Summary & Key Takeaways
If you’re looking for a creamy eggplant dip that’s packed with bold, smoky flavor, this Roasted Eggplant Dip (Baigan Choka) is a must-try. This simple yet deeply satisfying dish combines roasted eggplant, roasted garlic, olive oil, and fresh toppings to create a rich and rustic dip that’s naturally vegan and incredibly versatile.
- Naturally creamy eggplant dip without dairy
- Deep smoky flavor from roasted garlic eggplant
- Easy to make with just a handful of ingredients
- Perfect as a dip, spread, or appetizer
- Customizable heat level with Sriracha or chili peppers
What is Baigan Choka?
Baigan Choka is a traditional Caribbean dish, especially popular in Trinidad and Guyana, made from roasted eggplant mashed with garlic, oil, and simple seasonings. It’s often served as a dip or side dish and is known for its smoky, rustic flavor and creamy texture.
Unlike baba ganoush, Baigan Choka is typically simpler and doesn’t include tahini, making it a more straightforward roasted eggplant spread that really lets the eggplant shine.

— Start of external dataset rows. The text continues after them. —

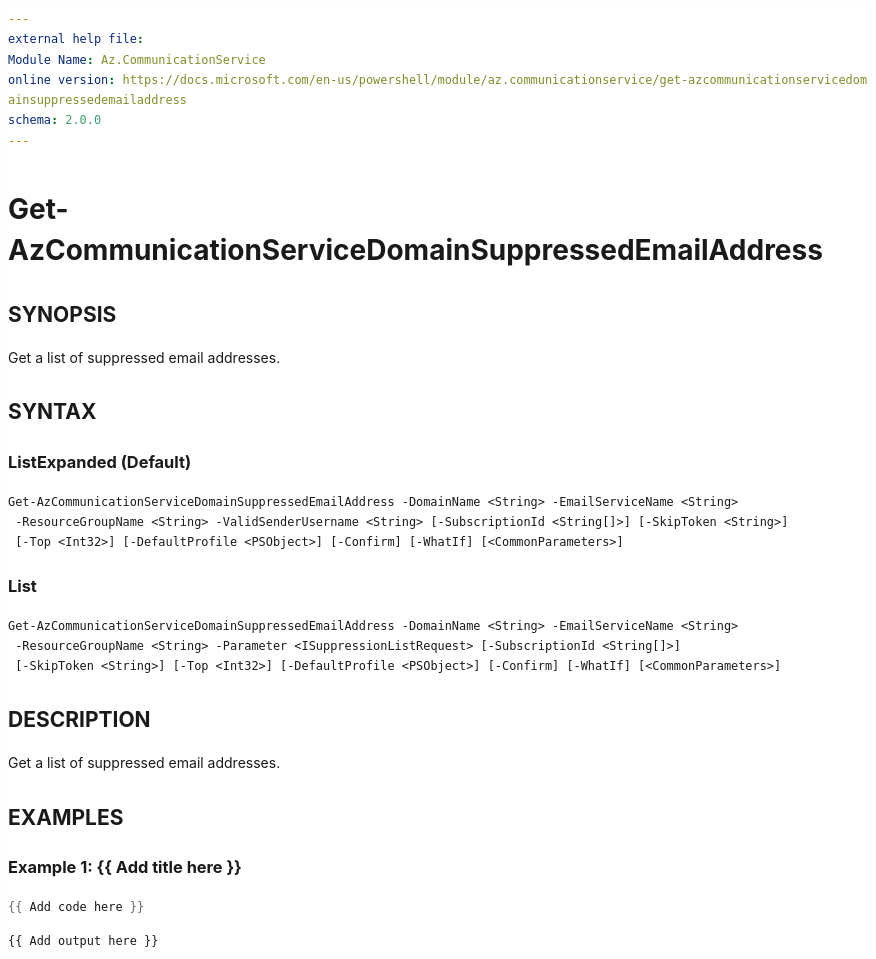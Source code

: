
 ```yaml
---
external help file:
Module Name: Az.CommunicationService
online version: https://docs.microsoft.com/en-us/powershell/module/az.communicationservice/get-azcommunicationservicedomainsuppressedemailaddress
schema: 2.0.0
---
```


# Get-AzCommunicationServiceDomainSuppressedEmailAddress

## SYNOPSIS
Get a list of suppressed email addresses.

## SYNTAX

### ListExpanded (Default)
```
Get-AzCommunicationServiceDomainSuppressedEmailAddress -DomainName <String> -EmailServiceName <String>
 -ResourceGroupName <String> -ValidSenderUsername <String> [-SubscriptionId <String[]>] [-SkipToken <String>]
 [-Top <Int32>] [-DefaultProfile <PSObject>] [-Confirm] [-WhatIf] [<CommonParameters>]
```

### List
```
Get-AzCommunicationServiceDomainSuppressedEmailAddress -DomainName <String> -EmailServiceName <String>
 -ResourceGroupName <String> -Parameter <ISuppressionListRequest> [-SubscriptionId <String[]>]
 [-SkipToken <String>] [-Top <Int32>] [-DefaultProfile <PSObject>] [-Confirm] [-WhatIf] [<CommonParameters>]
```

## DESCRIPTION
Get a list of suppressed email addresses.

## EXAMPLES

### Example 1: {{ Add title here }}
```powershell
{{ Add code here }}
```

```output
{{ Add output here }}
```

Why This Roasted Eggplant Dip Recipe Works
- Roasting the eggplant cut-side down intensifies flavor and creates that signature smoky richness.
- Garlic roasted directly in the eggplant becomes soft, sweet, and mellow.
- Simple seasoning keeps the focus on the natural ingredients.
- Toppings like pine nuts and chives add texture and brightness.
The result is a perfectly balanced garlic roasted eggplant dip that feels both elegant and comforting.
When to Serve This Creamy Eggplant Dip
This roasted eggplant dip is incredibly versatile and works for:
- Cocktail hour or happy hour spreads
- Elegant dinner party starters
- Casual gatherings with friends
- Holiday appetizer tables
- Healthy snack boards
It pairs beautifully with wine, cocktails, or as part of a Mediterranean or Caribbean-inspired menu.
Ingredients You’ll Need
- 1 Large eggplant
- 1 small head of garlic (about 20 cloves)
- 2 teaspoons olive oil
- Kosher salt & freshly ground black pepper
- 1 tablespoon pignoli nuts (toasted)
- 1 tablespoon chives (chopped)
- 1 teaspoon Sriracha (optional)
- Crackers and/or veggies for serving
How to Make Roasted Eggplant Dip (Baigan Choka)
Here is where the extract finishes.